Traceback (most recent call last):

  File "/lustre/scratch119/realdata/mdt3/teams/hgi/hail/interval_wgs_upload/google/.venv/bin/hailctl", line 11, in <module>

 sys.exit(main())

  File "/lustre/scratch119/realdata/mdt3/teams/hgi/hail/interval_wgs_upload/google/.venv/lib/python3.6/site-packages/hailtop/hailctl/__main__.py", line 91, in main

 cli.main(args)

  File "/lustre/scratch119/realdata/mdt3/teams/hgi/hail/interval_wgs_upload/google/.venv/lib/python3.6/site-packages/hailtop/hailctl/dataproc/cli.py", line 106, in main

 jmp[args.module].main(args, pass_through_args)

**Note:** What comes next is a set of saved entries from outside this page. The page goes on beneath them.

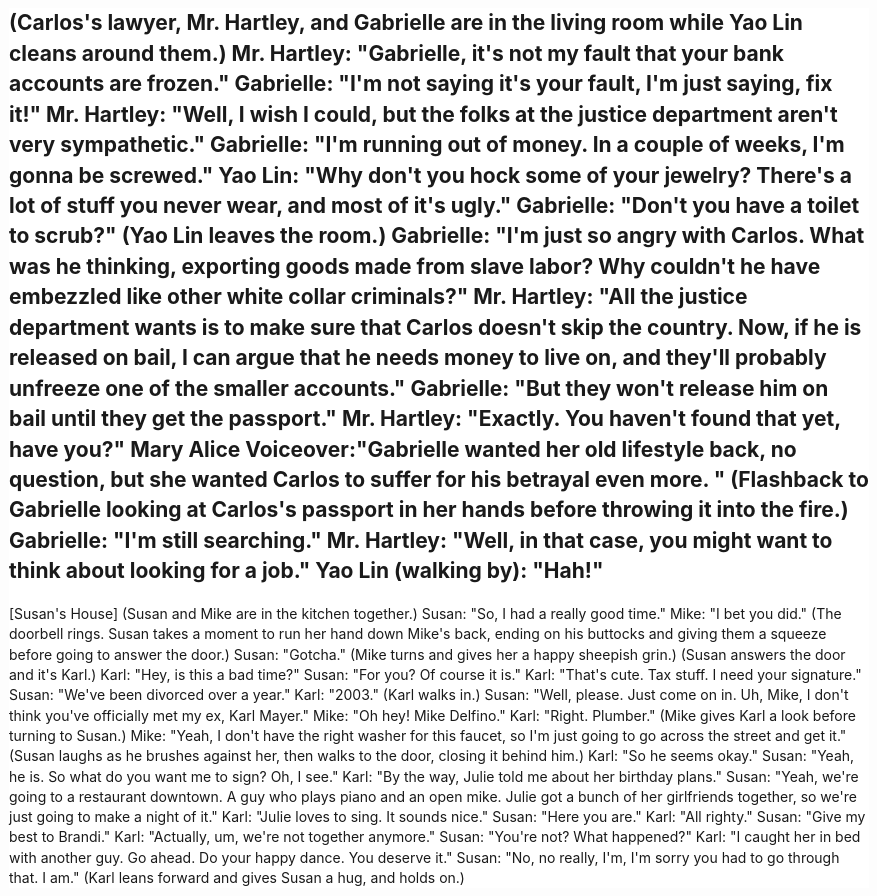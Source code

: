 (Carlos's lawyer, Mr. Hartley, and Gabrielle are in the living room while Yao Lin cleans around them.) 
Mr. Hartley: "Gabrielle, it's not my fault that your bank accounts are frozen." 
Gabrielle: "I'm not saying it's your fault, I'm just saying, fix it!" 
Mr. Hartley: "Well, I wish I could, but the folks at the justice department aren't very sympathetic." 
Gabrielle: "I'm running out of money. In a couple of weeks, I'm gonna be screwed." 
Yao Lin: "Why don't you hock some of your jewelry? There's a lot of stuff you never wear, and most of it's ugly." 
Gabrielle: "Don't you have a toilet to scrub?"
(Yao Lin leaves the room.) 
Gabrielle: "I'm just so angry with Carlos. What was he thinking, exporting goods made from slave labor? Why couldn't he have embezzled like other white collar criminals?" 
Mr. Hartley: "All the justice department wants is to make sure that Carlos doesn't skip the country. Now, if he is released on bail, I can argue that he needs money to live on, and they'll probably unfreeze one of the smaller accounts." 
Gabrielle: "But they won't release him on bail until they get the passport." 
Mr. Hartley: "Exactly. You haven't found that yet, have you?"
Mary Alice Voiceover:"Gabrielle wanted her old lifestyle back, no question, but she wanted Carlos to suffer for his betrayal even more. "
(Flashback to Gabrielle looking at Carlos's passport in her hands before throwing it into the fire.) 
Gabrielle: "I'm still searching." 
Mr. Hartley: "Well, in that case, you might want to think about looking for a job." 
Yao Lin (walking by): "Hah!"
--------------------------------------------------------------------------------
[Susan's House]
(Susan and Mike are in the kitchen together.) 
Susan: "So, I had a really good time." 
Mike: "I bet you did."
(The doorbell rings. Susan takes a moment to run her hand down Mike's back, ending on his buttocks and giving them a squeeze before going to answer the door.) 
Susan: "Gotcha."
(Mike turns and gives her a happy sheepish grin.) 
(Susan answers the door and it's Karl.) 
Karl: "Hey, is this a bad time?" 
Susan: "For you? Of course it is." 
Karl: "That's cute. Tax stuff. I need your signature." 
Susan: "We've been divorced over a year." 
Karl: "2003."
(Karl walks in.) 
Susan: "Well, please. Just come on in. Uh, Mike, I don't think you've officially met my ex, Karl Mayer." 
Mike: "Oh hey! Mike Delfino." 
Karl: "Right. Plumber."
(Mike gives Karl a look before turning to Susan.) 
Mike: "Yeah, I don't have the right washer for this faucet, so I'm just going to go across the street and get it."
(Susan laughs as he brushes against her, then walks to the door, closing it behind him.) 
Karl: "So he seems okay." 
Susan: "Yeah, he is. So what do you want me to sign? Oh, I see." 
Karl: "By the way, Julie told me about her birthday plans." 
Susan: "Yeah, we're going to a restaurant downtown. A guy who plays piano and an open mike. Julie got a bunch of her girlfriends together, so we're just going to make a night of it." 
Karl: "Julie loves to sing. It sounds nice." 
Susan: "Here you are." 
Karl: "All righty." 
Susan: "Give my best to Brandi." 
Karl: "Actually, um, we're not together anymore." 
Susan: "You're not? What happened?" 
Karl: "I caught her in bed with another guy. Go ahead. Do your happy dance. You deserve it." 
Susan: "No, no really, I'm, I'm sorry you had to go through that. I am."
(Karl leans forward and gives Susan a hug, and holds on.)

  File "/lustre/scratch119/realdata/mdt3/teams/hgi/hail/interval_wgs_upload/google/.venv/lib/python3.6/site-packages/hailtop/hailctl/dataproc/submit.py", line 72, in main

 check_call(cmd)

  File "/software/python-3.6.1/lib/python3.6/subprocess.py", line 291, in check_call

 raise CalledProcessError(retcode, cmd)

subprocess.CalledProcessError: Command '['gcloud', 'dataproc', 'jobs', 'submit', 'pyspark', 'elgh_hail_analysis/kk8_code_google.py', '--cluster=hail6880', '--files=', '--py-files=/tmp/pyscripts_5rn04sv4.zip', '--properties=spark.dynamicAllocation.enabled=false']' returned non-zero exit status 1.

Bizarre. This sounds like an issue on your laptop though, not in the cluster. What happened to the dataproc cluster? Is it still present in the GCP website?

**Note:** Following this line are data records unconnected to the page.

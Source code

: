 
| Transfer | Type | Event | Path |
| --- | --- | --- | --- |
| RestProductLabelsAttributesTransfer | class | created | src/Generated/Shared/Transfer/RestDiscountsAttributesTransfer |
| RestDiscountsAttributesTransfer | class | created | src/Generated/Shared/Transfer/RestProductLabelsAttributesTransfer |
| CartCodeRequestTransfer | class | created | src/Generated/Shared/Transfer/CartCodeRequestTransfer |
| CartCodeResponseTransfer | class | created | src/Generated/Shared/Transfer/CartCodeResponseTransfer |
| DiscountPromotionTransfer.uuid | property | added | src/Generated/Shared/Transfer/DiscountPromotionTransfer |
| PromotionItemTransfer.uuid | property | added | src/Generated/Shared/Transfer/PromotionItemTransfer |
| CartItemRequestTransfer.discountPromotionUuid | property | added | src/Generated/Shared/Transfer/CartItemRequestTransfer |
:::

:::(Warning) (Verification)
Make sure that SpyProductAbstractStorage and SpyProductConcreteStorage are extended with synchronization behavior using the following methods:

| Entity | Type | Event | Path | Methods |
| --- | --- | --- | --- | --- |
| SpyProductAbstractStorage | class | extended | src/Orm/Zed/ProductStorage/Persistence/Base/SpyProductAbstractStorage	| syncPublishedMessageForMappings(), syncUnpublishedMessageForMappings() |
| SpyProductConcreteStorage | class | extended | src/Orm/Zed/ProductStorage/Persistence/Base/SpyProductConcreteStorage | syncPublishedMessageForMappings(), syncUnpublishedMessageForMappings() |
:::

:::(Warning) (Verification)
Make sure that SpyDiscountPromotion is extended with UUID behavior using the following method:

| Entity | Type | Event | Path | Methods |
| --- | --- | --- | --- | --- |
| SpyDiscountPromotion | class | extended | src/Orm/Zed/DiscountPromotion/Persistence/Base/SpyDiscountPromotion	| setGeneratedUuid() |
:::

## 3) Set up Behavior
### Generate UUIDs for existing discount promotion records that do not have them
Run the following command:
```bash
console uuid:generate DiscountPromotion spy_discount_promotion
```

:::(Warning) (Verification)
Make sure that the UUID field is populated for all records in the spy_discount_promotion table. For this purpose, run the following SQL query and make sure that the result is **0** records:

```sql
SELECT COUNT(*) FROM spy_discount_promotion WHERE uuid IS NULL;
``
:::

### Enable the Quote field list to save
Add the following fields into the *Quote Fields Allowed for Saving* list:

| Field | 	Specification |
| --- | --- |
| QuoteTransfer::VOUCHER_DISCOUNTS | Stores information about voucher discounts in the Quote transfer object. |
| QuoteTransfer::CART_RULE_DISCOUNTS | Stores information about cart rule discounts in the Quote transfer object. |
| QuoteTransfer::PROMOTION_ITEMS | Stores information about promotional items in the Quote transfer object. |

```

Yes I cannot stop it as even this command gives me the same error:

hailctl dataproc stop hail6880
Stopping cluster 'hail6880'...
WARNING: Dataproc --region flag will become required in January 2020. Please either specify this flag, or set default by running 'gcloud config set dataproc/region <your-default-region>'
ERROR: gcloud crashed (OperationalError): disk I/O error


If you would like to report this issue, please run the following command:
  gcloud feedback

To check gcloud for common problems, please run the following command:
  gcloud info --run-diagnostics
Traceback (most recent call last):
  File "/lustre/scratch119/realdata/mdt3/teams/hgi/hail/interval_wgs_upload/google/.venv/bin/hailctl", line 11, in <module>
    sys.exit(main())
  File "/lustre/scratch119/realdata/mdt3/teams/hgi/hail/interval_wgs_upload/google/.venv/lib/python3.6/site-packages/hailtop/hailctl/__main__.py", line 91, in main
    cli.main(args)
  File "/lustre/scratch119/realdata/mdt3/teams/hgi/hail/interval_wgs_upload/google/.venv/lib/python3.6/site-packages/hailtop/hailctl/dataproc/cli.py", line 106, in main
    jmp[args.module].main(args, pass_through_args)
  File "/lustre/scratch119/realdata/mdt3/teams/hgi/hail/interval_wgs_upload/google/.venv/lib/python3.6/site-packages/hailtop/hailctl/dataproc/stop.py", line 15, in main
    check_call(cmd)
  File "/software/python-3.6.1/lib/python3.6/subprocess.py", line 291, in check_call
    raise CalledProcessError(retcode, cmd)
subprocess.CalledProcessError: Command '['gcloud', 'dataproc', 'clusters', 'delete', '--quiet', 'hail6880']' returned non-zero exit status 1.

It looks like you need to get in touch with google about this. There’s some bad interaction between your environment and gcloud. I’d start with gcloud info --run-diagnostics, that might give you a clue. I suspect you either have no available disk space or do not have permissions to a directory gcloud wants to read/write (e.g. home directory, install directory of gcloud, …)

Thanks Dan. I have run the diagnostics command and it passes all the tests with no issues. Have contacted google and waiting to hear back.